Industry 4.0 Monitoring the Condition of Railway Turnouts

Abstract

Ensuring safety is by far the most important reason for maintaining railway systems. Faults and defects detected early on can in addition be remedied before they cause a service stoppage which is a partial reason why the railway industry is starting to use new digital systems for monitoring important track assets. While many track components can be inspected effectively by the methods used to date, those for the surveillance of particular elements such as railway turnouts are less effective, and new systems have yet to be developed. Due to the large number of turnouts in the railway infrastructure, which is estimated to average one per kilometre of track, these systems must be economically viable and satisfy all the parameters required, which can be particularly demanding.

This thesis presents a system intended for the remote monitoring of railway turnouts, developed during this doctoral study. The system consists of track-side wireless sensors, a gateway and a server. The wireless sensors are attached to the rails and comprise a digital accelerometer, a battery and a communication module, and sense vibration as trains pass over them. When required, the wireless sensors record the vehicle-track interaction and send it wirelessly to the nearby gateway, which forwards the data collected to the server where they are aggregated, analysed and stored. When a defect on the track is identified, relevant trains receive this information immediately via a direct communication channel or indirectly through other infrastructure as programmable balises. Strong integration with existing communication networks and the surrounding infrastructure result in low overall costs for the deployment, operation and maintenance of this system.

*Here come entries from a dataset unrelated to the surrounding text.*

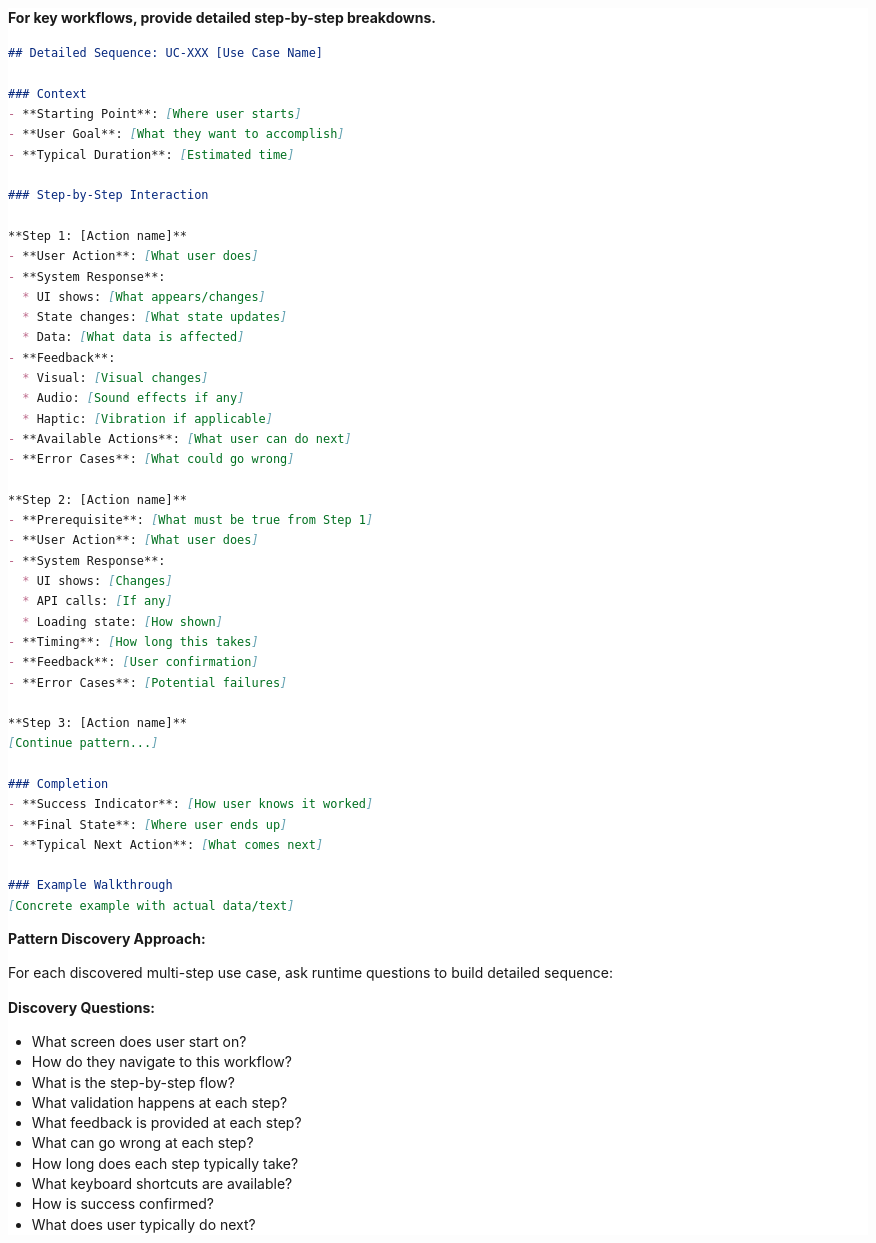 **For key workflows, provide detailed step-by-step breakdowns.**

```markdown
## Detailed Sequence: UC-XXX [Use Case Name]

### Context
- **Starting Point**: [Where user starts]
- **User Goal**: [What they want to accomplish]
- **Typical Duration**: [Estimated time]

### Step-by-Step Interaction

**Step 1: [Action name]**
- **User Action**: [What user does]
- **System Response**:
  * UI shows: [What appears/changes]
  * State changes: [What state updates]
  * Data: [What data is affected]
- **Feedback**:
  * Visual: [Visual changes]
  * Audio: [Sound effects if any]
  * Haptic: [Vibration if applicable]
- **Available Actions**: [What user can do next]
- **Error Cases**: [What could go wrong]

**Step 2: [Action name]**
- **Prerequisite**: [What must be true from Step 1]
- **User Action**: [What user does]
- **System Response**:
  * UI shows: [Changes]
  * API calls: [If any]
  * Loading state: [How shown]
- **Timing**: [How long this takes]
- **Feedback**: [User confirmation]
- **Error Cases**: [Potential failures]

**Step 3: [Action name]**
[Continue pattern...]

### Completion
- **Success Indicator**: [How user knows it worked]
- **Final State**: [Where user ends up]
- **Typical Next Action**: [What comes next]

### Example Walkthrough
[Concrete example with actual data/text]
```

**Pattern Discovery Approach:**

For each discovered multi-step use case, ask runtime questions to build detailed sequence:

**Discovery Questions:**
- What screen does user start on?
- How do they navigate to this workflow?
- What is the step-by-step flow?
- What validation happens at each step?
- What feedback is provided at each step?
- What can go wrong at each step?
- How long does each step typically take?
- What keyboard shortcuts are available?
- How is success confirmed?
- What does user typically do next?
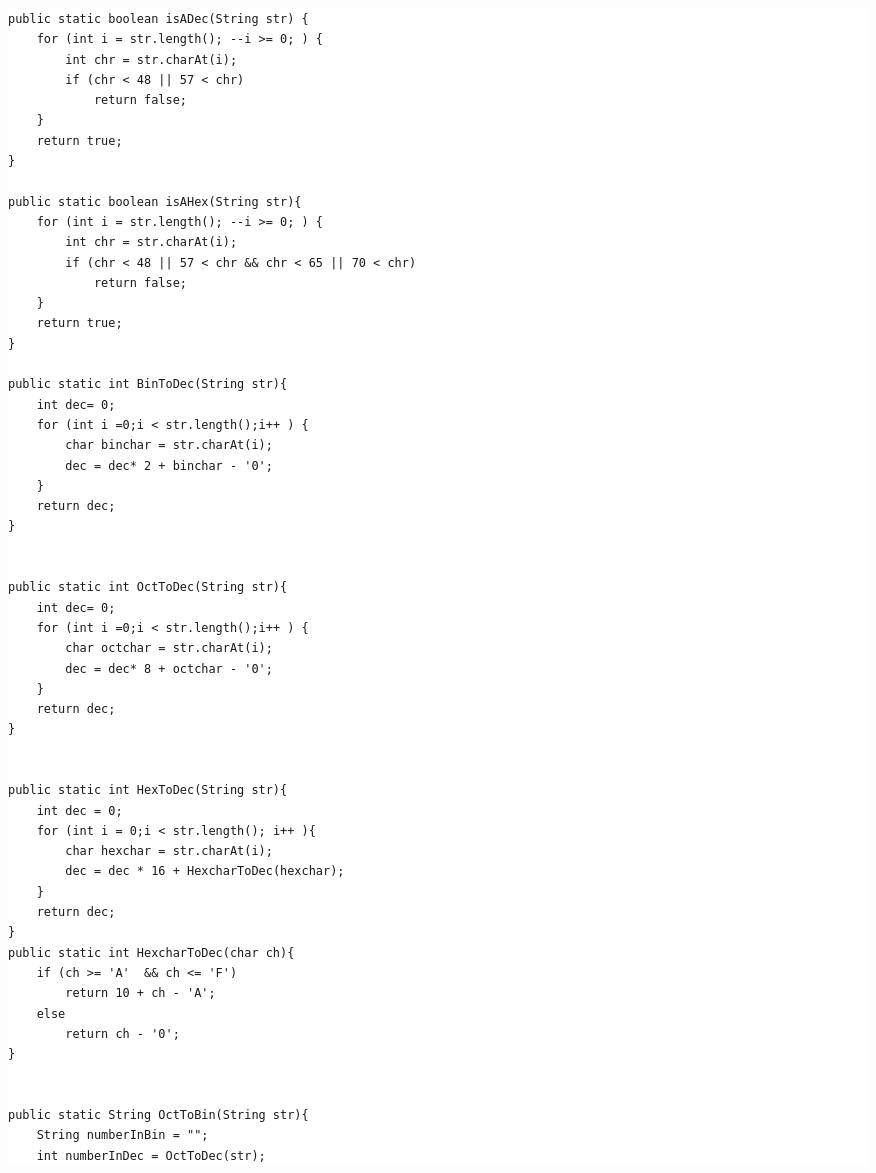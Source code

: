     public static boolean isADec(String str) {
        for (int i = str.length(); --i >= 0; ) {
            int chr = str.charAt(i);
            if (chr < 48 || 57 < chr)
                return false;
        }
        return true;
    }

    public static boolean isAHex(String str){
        for (int i = str.length(); --i >= 0; ) {
            int chr = str.charAt(i);
            if (chr < 48 || 57 < chr && chr < 65 || 70 < chr)
                return false;
        }
        return true;
    }

    public static int BinToDec(String str){
        int dec= 0;
        for (int i =0;i < str.length();i++ ) {
            char binchar = str.charAt(i);
            dec = dec* 2 + binchar - '0';
        }
        return dec;
    }


    public static int OctToDec(String str){
        int dec= 0;
        for (int i =0;i < str.length();i++ ) {
            char octchar = str.charAt(i);
            dec = dec* 8 + octchar - '0';
        }
        return dec;
    }


    public static int HexToDec(String str){
        int dec = 0;
        for (int i = 0;i < str.length(); i++ ){
            char hexchar = str.charAt(i);
            dec = dec * 16 + HexcharToDec(hexchar);
        }
        return dec;
    }
    public static int HexcharToDec(char ch){
        if (ch >= 'A'  && ch <= 'F')
            return 10 + ch - 'A';
        else
            return ch - '0';
    }


    public static String OctToBin(String str){
        String numberInBin = "";
        int numberInDec = OctToDec(str);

The system's usability and performance were assessed on tracks in Denmark and Germany. This revealed issues that made it unsuitable for efficient use on a large scale. Following revision, deficiencies were removed and the system named RailCheck was deployed on the most occupied section of Norway's railway network. Data from a double crossover turnout were collected and released for non-commercial academic and research use as the RailCheck dataset. These data are now available and can be studied for a better understanding of transient events between vehicle-track interactions present in non-ideal datasets, and can be used as a basis for simulations, algorithm development and method verification. This may eventually lead to the creation of reliable algorithms that can be directly applied to real-time measurement systems, enabling autonomous analysis of the state of the track as required for a successful transition to predictive maintenance.